Cluster: Health Information, Evaluation and Research
District Health System - Performance Framework (1999/2000)
Cluster: Facilities Planning and Hospital Services
The following clusters made presentations:
Non-Personal Health Services, Financial Management, Mental Health and Substance Abuse, Maternal, Child and Women's Health and AIDS/HIV and STDs. After each presentation, questions were put forward by the committee members to the officials of the Department of Health and in these questions, a number of serious concerns were raised by the members.
The chairperson, Dr S Nkomo, opened the meeting reminding all the members that it is the role of parliament to provide oversight of the department. The department, he said, was taking parliament seriously, holding themselves accountable, and it was therefore the duty of every committee member to stay at the meeting for the whole day. He welcomed to the meeting, the Minister of Health, Ms M Tshabalala Msimang as well as Ms Jacobus, the chairperson of the Select Committee dealing with Health in the NCOP.

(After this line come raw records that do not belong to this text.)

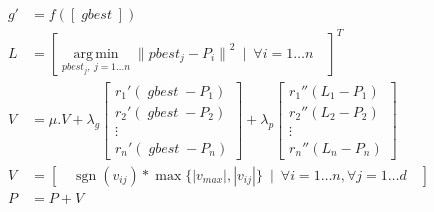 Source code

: \documentclass[10pt]{article}
\DeclareMathOperator*{\argmin}{arg\,min}
\DeclareMathOperator*{\sgn}{sgn}
\DeclareMathOperator*{\gbest}{\mathit{gbest}}
\begin{document}
\begin{align*}
  g' &= f([\gbest])\\
  L  &= {[\argmin\limits_{pbest_j,\ j = 1\dots n} {\|pbest_j - P_i\|}^2\ \mid\ \forall i = 1\dots n\quad ]}^T\\
  V  &= \mu.V + \lambda_g\begin{bmatrix}
    {r_1}'(\gbest - P_1)\\
    {r_2}'(\gbest - P_2)\\
    \vdots\\
    {r_n}'(\gbest - P_n)
  \end{bmatrix} + \lambda_p\begin{bmatrix}
    {r_1}''(L_1 - P_1)\\
    {r_2}''(L_2 - P_2)\\
    \vdots\\
    {r_n}''(L_n - P_n)
  \end{bmatrix}\\
  V  &= [\quad\sgn(v_{ij})*\max\{|v_{max}|,|v_{ij}|\}\ \mid\ \forall i=1\dots n,\forall j=1\dots d\quad]\\
  P  &= P + V\\
\end{align*}
\end{document}
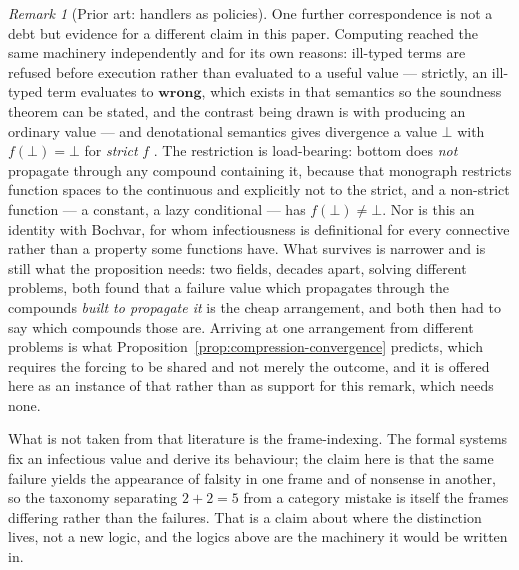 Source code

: \documentclass[11pt,a4paper]{article}
\theoremstyle{remark}\newtheorem{remark}[definition]{Remark}
\begin{document}
\begin{remark}[Prior art: handlers as policies]
One further correspondence is not a debt but evidence for a different claim in this paper. Computing
reached the same machinery independently and for its own reasons: ill-typed terms are refused before
execution rather than evaluated to a useful value \citep{milner1978} --- strictly, an ill-typed term
evaluates to $\mathbf{wrong}$, which exists in that semantics so the soundness theorem can be stated,
and the contrast being drawn is with producing an ordinary value --- and denotational semantics gives
divergence a value $\bot$ with $f(\bot)=\bot$ for \emph{strict} $f$ \citep{scott1971}. The restriction is load-bearing: bottom does \emph{not} propagate through any compound containing it,
because that monograph restricts function spaces to the
continuous and explicitly not to the strict, and a non-strict function --- a constant, a lazy
conditional --- has $f(\bot)\neq\bot$. Nor is this an identity with Bochvar, for whom infectiousness is
definitional for every connective rather than a property some functions have. What survives is
narrower and is still what the proposition needs: two fields, decades apart, solving different problems,
both found that a failure value which propagates through the compounds \emph{built to propagate it} is
the cheap arrangement, and both then had to say which compounds those are. Arriving at one arrangement
from different problems is what Proposition~\ref{prop:compression-convergence} predicts,
which requires the forcing to be shared and not merely the outcome, and it is offered here as an instance of that
rather than as support for this remark, which needs none.

What is not taken from that literature is the frame-indexing. The formal systems fix an infectious
value and derive its behaviour; the claim here is that the same failure yields the appearance of
falsity in one frame and of nonsense in another, so the taxonomy separating $2+2=5$ from a category
mistake is itself the frames differing rather than the failures. That is a claim about where the
distinction lives, not a new logic, and the logics above are the machinery it would be written in.
\end{remark}
\end{document}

Mr Harm Pretorius, the acting Director General (DG) of the department of Health thanked the members of the committee for the opportunity to speak to them. He said that the department's position had strengthened ever since 1994 and that they are at the stage at the moment, "of really making things happen". The Directors General, he said, "can brag about what they've achieved." He introduced Mr G Sekobe, the cluster manager for Non-Personal Health Services.
Cluster: Non-Personal Health Services
Mr Sekobe gave a presentation to the committee (see document) wherein he said amongst other things, that his unit was within their budget for the previous year and "not expecting any problems" with the budget for the coming year. He outlined some of the areas that his unit was concentrating on, including the Medical Bureau for Occupational Diseases and the National Centre for Occupational Health. Members of the committee put questions to Mr Sekobe.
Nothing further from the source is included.